(Dataset records Opens)

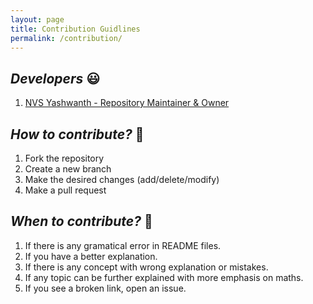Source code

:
 ```yaml
---
layout: page
title: Contribution Guidlines
permalink: /contribution/
---
```


## ***Developers*** :smiley:
1. [NVS Yashwanth - Repository Maintainer & Owner](https://github.com/NvsYashwanth)

## ***How to contribute?*** :eyes:
1. Fork the repository
2. Create a new branch
3. Make the desired changes (add/delete/modify)
4. Make a pull request

## ***When to contribute?*** :eyes:
1. If there is any gramatical error in README files.
2. If you have a better explanation.
3. If there is any concept with wrong explanation or mistakes.
4. If any topic can be further explained with more emphasis on maths.
5. If you see a broken link, open an issue.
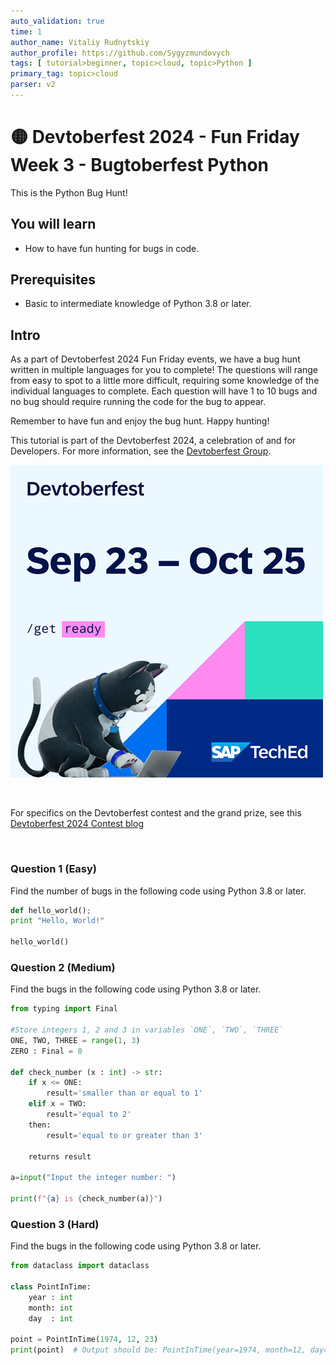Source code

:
 ```yaml
---
auto_validation: true
time: 1
author_name: Vitaliy Rudnytskiy
author_profile: https://github.com/Sygyzmundovych
tags: [ tutorial>beginner, topic>cloud, topic>Python ]
primary_tag: topic>cloud
parser: v2
---
```


# 🟡 Devtoberfest 2024 - Fun Friday Week 3 - Bugtoberfest Python
<!-- description --> This is the Python Bug Hunt!

## You will learn
- How to have fun hunting for bugs in code.

## Prerequisites
- Basic to intermediate knowledge of Python 3.8 or later.


## Intro
As a part of Devtoberfest 2024 Fun Friday events, we have a bug hunt written in multiple languages for you to complete! The questions will range from easy to spot to a little more difficult, requiring some knowledge of the individual languages to complete. Each question will have 1 to 10 bugs and no bug should require running the code for the bug to appear.

Remember to have fun and enjoy the bug hunt. Happy hunting!

This tutorial is part of the Devtoberfest 2024, a celebration of and for Developers. For more information, see the [Devtoberfest Group](https://groups.community.sap.com/t5/devtoberfest/gh-p/Devtoberfest).

![Devtoberfest](promo-image-kasimir-square.png)

&nbsp;

For specifics on the Devtoberfest contest and the grand prize, see this [Devtoberfest 2024 Contest blog](https://community.sap.com/t5/devtoberfest-blog-posts/devtoberfest-2024-contest/ba-p/13781593)

&nbsp;

### Question 1 (Easy)

Find the number of bugs in the following code using Python 3.8 or later.

```python
def hello_world();
print "Hello, World!"

hello_world()
```

### Question 2 (Medium)

Find the bugs in the following code using Python 3.8 or later.

```python
from typing import Final

#Store integers 1, 2 and 3 in variables `ONE`, `TWO`, `THREE`
ONE, TWO, THREE = range(1, 3)
ZERO : Final = 0

def check_number (x : int) -> str:
    if x <= ONE:
        result='smaller than or equal to 1'
    elif x = TWO:
        result='equal to 2'
    then:
        result='equal to or greater than 3'

    returns result

a=input("Input the integer number: ")

print(f"{a} is {check_number(a)}")
```

### Question 3 (Hard)

Find the bugs in the following code using Python 3.8 or later.

```python
from dataclass import dataclass

class PointInTime:
    year : int
    month: int
    day  : int

point = PointInTime(1974, 12, 23)
print(point)  # Output should be: PointInTime(year=1974, month=12, day=23)
```
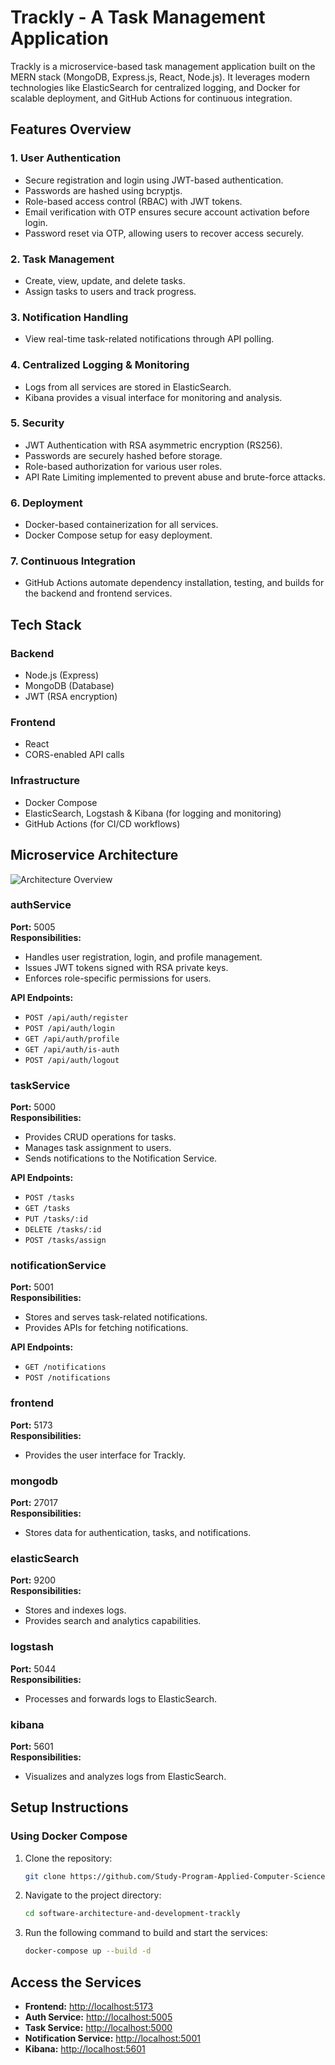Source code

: # Trackly - A Task Management Application
Trackly is a microservice-based task management application built on the MERN stack (MongoDB, Express.js, React, Node.js). It leverages modern technologies like ElasticSearch for centralized logging, and Docker for scalable deployment, and GitHub Actions for continuous integration.

## Features Overview

### 1. User Authentication
- Secure registration and login using JWT-based authentication.
- Passwords are hashed using bcryptjs.
- Role-based access control (RBAC) with JWT tokens.
- Email verification with OTP ensures secure account activation before login.
- Password reset via OTP, allowing users to recover access securely.

### 2. Task Management
- Create, view, update, and delete tasks.
- Assign tasks to users and track progress.

### 3. Notification Handling
- View real-time task-related notifications through API polling.

### 4. Centralized Logging & Monitoring
- Logs from all services are stored in ElasticSearch.
- Kibana provides a visual interface for monitoring and analysis.

### 5. Security
- JWT Authentication with RSA asymmetric encryption (RS256).
- Passwords are securely hashed before storage.
- Role-based authorization for various user roles.
- API Rate Limiting implemented to prevent abuse and brute-force attacks.

### 6. Deployment
- Docker-based containerization for all services.
- Docker Compose setup for easy deployment.

### 7. Continuous Integration
- GitHub Actions automate dependency installation, testing, and builds for the backend and frontend services.

## Tech Stack

### Backend
- Node.js (Express)
- MongoDB (Database)
- JWT (RSA encryption)

### Frontend
- React
- CORS-enabled API calls

### Infrastructure
- Docker Compose
- ElasticSearch, Logstash & Kibana (for logging and monitoring)
- GitHub Actions (for CI/CD workflows)

## Microservice Architecture

![Architecture Overview](assets/images/image.png)

### authService
**Port:** 5005  
**Responsibilities:**
- Handles user registration, login, and profile management.
- Issues JWT tokens signed with RSA private keys.
- Enforces role-specific permissions for users.

**API Endpoints:**
- `POST /api/auth/register`
- `POST /api/auth/login`
- `GET /api/auth/profile`
- `GET /api/auth/is-auth`
- `POST /api/auth/logout`

### taskService
**Port:** 5000  
**Responsibilities:**
- Provides CRUD operations for tasks.
- Manages task assignment to users.
- Sends notifications to the Notification Service.

**API Endpoints:**
- `POST /tasks`
- `GET /tasks`
- `PUT /tasks/:id`
- `DELETE /tasks/:id`
- `POST /tasks/assign`

### notificationService
**Port:** 5001  
**Responsibilities:**
- Stores and serves task-related notifications.
- Provides APIs for fetching notifications.

**API Endpoints:**
- `GET /notifications`
- `POST /notifications`

### frontend
**Port:** 5173  
**Responsibilities:**
- Provides the user interface for Trackly.

### mongodb
**Port:** 27017  
**Responsibilities:**
- Stores data for authentication, tasks, and notifications.

### elasticSearch
**Port:** 9200  
**Responsibilities:**
- Stores and indexes logs.
- Provides search and analytics capabilities.

### logstash
**Port:** 5044  
**Responsibilities:**
- Processes and forwards logs to ElasticSearch.

### kibana
**Port:** 5601  
**Responsibilities:**
- Visualizes and analyzes logs from ElasticSearch.

## Setup Instructions

### Using Docker Compose

1. Clone the repository:
   ```sh
   git clone https://github.com/Study-Program-Applied-Computer-Science/software-architecture-and-development-trackly.git
   ```
2. Navigate to the project directory:
   ```sh
   cd software-architecture-and-development-trackly
   ```
3. Run the following command to build and start the services:
   ```sh
   docker-compose up --build -d
   ```

## Access the Services

- **Frontend:** [http://localhost:5173](http://localhost:5173)
- **Auth Service:** [http://localhost:5005](http://localhost:5005)
- **Task Service:** [http://localhost:5000](http://localhost:5000)
- **Notification Service:** [http://localhost:5001](http://localhost:5001)
- **Kibana:** [http://localhost:5601](http://localhost:5601)
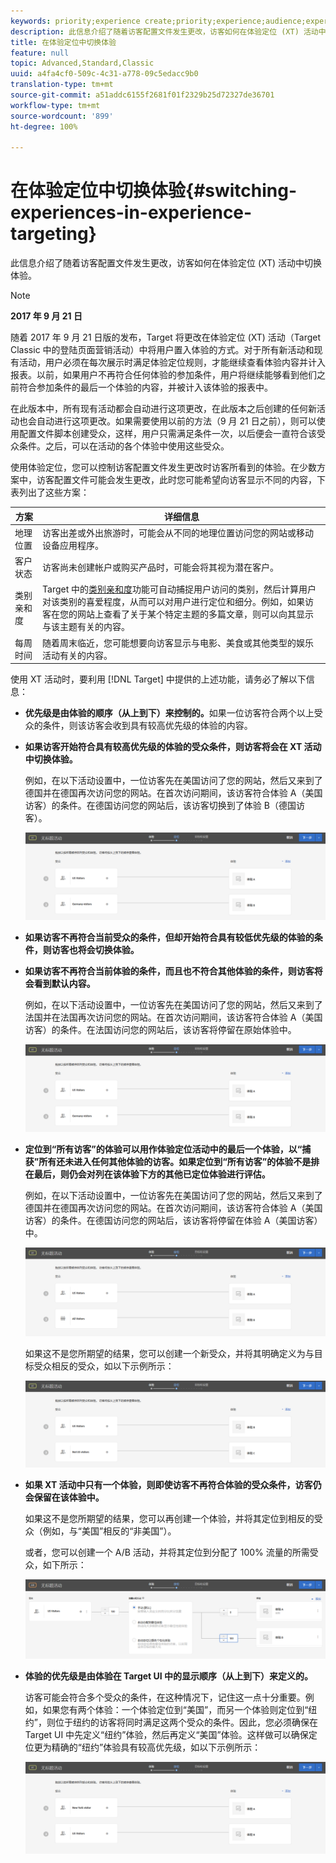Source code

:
 ```yaml
---
keywords: priority;experience create;priority;experience;audience;experience;switching experiences;visual experience composer
description: 此信息介绍了随着访客配置文件发生更改，访客如何在体验定位 (XT) 活动中切换体验。
title: 在体验定位中切换体验
feature: null
topic: Advanced,Standard,Classic
uuid: a4fa4cf0-509c-4c31-a778-09c5edacc9b0
translation-type: tm+mt
source-git-commit: a51addc6155f2681f01f2329b25d72327de36701
workflow-type: tm+mt
source-wordcount: '899'
ht-degree: 100%

---
```



# 在体验定位中切换体验{#switching-experiences-in-experience-targeting}

此信息介绍了随着访客配置文件发生更改，访客如何在体验定位 (XT) 活动中切换体验。

>[!NOTE]
>
>**2017 年 9 月 21 日**
>
>随着 2017 年 9 月 21 日版的发布，Target 将更改在体验定位 (XT) 活动（Target Classic 中的登陆页面营销活动）中将用户置入体验的方式。对于所有新活动和现有活动，用户必须在每次展示时满足体验定位规则，才能继续查看体验内容并计入报表。以前，如果用户不再符合任何体验的参加条件，用户将继续能够看到他们之前符合参加条件的最后一个体验的内容，并被计入该体验的报表中。
>
>在此版本中，所有现有活动都会自动进行这项更改，在此版本之后创建的任何新活动也会自动进行这项更改。如果需要使用以前的方法（9 月 21 日之前），则可以使用配置文件脚本创建受众，这样，用户只需满足条件一次，以后便会一直符合该受众条件。之后，可以在活动的各个体验中使用这些受众。

使用体验定位，您可以控制访客配置文件发生更改时访客所看到的体验。在少数方案中，访客配置文件可能会发生更改，此时您可能希望向访客显示不同的内容，下表列出了这些方案：

| 方案 | 详细信息 |
|--- |--- |
| 地理位置 | 访客出差或外出旅游时，可能会从不同的地理位置访问您的网站或移动设备应用程序。 |
| 客户状态 | 访客尚未创建帐户或购买产品时，可能会将其视为潜在客户。 |
| 类别亲和度 | Target 中的[类别亲和度](/help/c-target/c-visitor-profile/category-affinity.md)功能可自动捕捉用户访问的类别，然后计算用户对该类别的喜爱程度，从而可以对用户进行定位和细分。例如，如果访客在您的网站上查看了关于某个特定主题的多篇文章，则可以向其显示与该主题有关的内容。 |
| 每周时间 | 随着周末临近，您可能想要向访客显示与电影、美食或其他类型的娱乐活动有关的内容。 |

使用 XT 活动时，要利用 [!DNL Target] 中提供的上述功能，请务必了解以下信息：

* **优先级是由体验的顺序（从上到下）来控制的。**&#x200B;如果一位访客符合两个以上受众的条件，则该访客会收到具有较高优先级的体验的内容。
* **如果访客开始符合具有较高优先级的体验的受众条件，则访客将会在 XT 活动中切换体验。**

   例如，在以下活动设置中，一位访客先在美国访问了您的网站，然后又来到了德国并在德国再次访问您的网站。在首次访问期间，该访客符合体验 A（美国访客）的条件。在德国访问您的网站后，该访客切换到了体验 B（德国访客）。

   ![优先级：美国 > 德国](/help/c-activities/t-experience-target/t-xt-create/assets/xt_priority_us_germany-new.png)

* **如果访客不再符合当前受众的条件，但却开始符合具有较低优先级的体验的条件，则访客也将会切换体验。**
* **如果访客不再符合当前体验的条件，而且也不符合其他体验的条件，则访客将会看到默认内容。**

   例如，在以下活动设置中，一位访客先在美国访问了您的网站，然后又来到了法国并在法国再次访问您的网站。在首次访问期间，该访客符合体验 A（美国访客）的条件。在法国访问您的网站后，该访客将停留在原始体验中。

   ![优先级：美国 > 德国](/help/c-activities/t-experience-target/t-xt-create/assets/xt_priority_us_germany-new.png)

* **定位到“所有访客”的体验可以用作体验定位活动中的最后一个体验，以“捕获”所有还未进入任何其他体验的访客。如果定位到“所有访客”的体验不是排在最后，则仍会对列在该体验下方的其他已定位体验进行评估。**

   例如，在以下活动设置中，一位访客先在美国访问了您的网站，然后又来到了德国并在德国再次访问您的网站。在首次访问期间，该访客符合体验 A（美国访客）的条件。在德国访问您的网站后，该访客将停留在体验 A（美国访客）中。

   ![优先级：美国 > 所有访客](/help/c-activities/t-experience-target/t-xt-create/assets/xt_priority_us_all_visitors-new.png)

   如果这不是您所期望的结果，您可以创建一个新受众，并将其明确定义为与目标受众相反的受众，如以下示例所示：

   ![优先级：美国 > 非美国](/help/c-activities/t-experience-target/t-xt-create/assets/xt_priority_us_not_us-new.png)

* **如果 XT 活动中只有一个体验，则即使访客不再符合体验的受众条件，访客仍会保留在该体验中。**

   如果这不是您所期望的结果，您可以再创建一个体验，并将其定位到相反的受众（例如，与“美国”相反的“非美国”）。

   或者，您可以创建一个 A/B 活动，并将其定位到分配了 100% 流量的所需受众，如下所示：

   ![优先级：一个体验](/help/c-activities/t-experience-target/t-xt-create/assets/xt_priority_one_experience-new.png)

* **体验的优先级是由体验在 Target UI 中的显示顺序（从上到下）来定义的。**

   访客可能会符合多个受众的条件，在这种情况下，记住这一点十分重要。例如，如果您有两个体验：一个体验定位到“美国”，而另一个体验则定位到“纽约”，则位于纽约的访客将同时满足这两个受众的条件。因此，您必须确保在 Target UI 中先定义“纽约”体验，然后再定义“美国”体验。这样做可以确保定位更为精确的“纽约”体验具有较高优先级，如以下示例所示：

   ![优先级：纽约 > 美国](/help/c-activities/t-experience-target/t-xt-create/assets/xt_priority_ny_us-new.png)

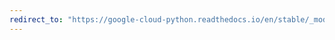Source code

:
 ```yaml
---
redirect_to: "https://google-cloud-python.readthedocs.io/en/stable/_modules/google/cloud/bigtable/table.html"
---
```

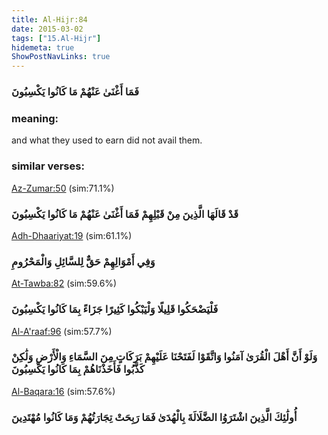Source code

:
 ```yaml
---
title: Al-Hijr:84
date: 2015-03-02
tags: ["15.Al-Hijr"]
hidemeta: true 
ShowPostNavLinks: true 
---
```

### فَمَا أَغْنَىٰ عَنْهُمْ مَا كَانُوا يَكْسِبُونَ
### meaning: 
and what they used to earn did not avail them.
### similar verses: 

[Az-Zumar:50](/39/50) (sim:71.1%)

### قَدْ قَالَهَا الَّذِينَ مِنْ قَبْلِهِمْ فَمَا أَغْنَىٰ عَنْهُمْ مَا كَانُوا يَكْسِبُونَ

[Adh-Dhaariyat:19](/51/19) (sim:61.1%)

### وَفِي أَمْوَالِهِمْ حَقٌّ لِلسَّائِلِ وَالْمَحْرُومِ

[At-Tawba:82](/9/82) (sim:59.6%)

### فَلْيَضْحَكُوا قَلِيلًا وَلْيَبْكُوا كَثِيرًا جَزَاءً بِمَا كَانُوا يَكْسِبُونَ

[Al-A'raaf:96](/7/96) (sim:57.7%)

### وَلَوْ أَنَّ أَهْلَ الْقُرَىٰ آمَنُوا وَاتَّقَوْا لَفَتَحْنَا عَلَيْهِمْ بَرَكَاتٍ مِنَ السَّمَاءِ وَالْأَرْضِ وَلَٰكِنْ كَذَّبُوا فَأَخَذْنَاهُمْ بِمَا كَانُوا يَكْسِبُونَ

[Al-Baqara:16](/2/16) (sim:57.6%)

### أُولَٰئِكَ الَّذِينَ اشْتَرَوُا الضَّلَالَةَ بِالْهُدَىٰ فَمَا رَبِحَتْ تِجَارَتُهُمْ وَمَا كَانُوا مُهْتَدِينَ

(Dataset records Closes)

§ **Work to be completed**
Copy nothing past the line containing "2. Create a new branch": reproduce every line from the start of the records up to it, skipping pictures.

§ **Output**
Source code

:
 ```yaml
---
layout: page
title: Contribution Guidlines
permalink: /contribution/
---
```


## ***Developers*** :smiley:
1. [NVS Yashwanth - Repository Maintainer & Owner](https://github.com/NvsYashwanth)

## ***How to contribute?*** :eyes:
1. Fork the repository
2. Create a new branch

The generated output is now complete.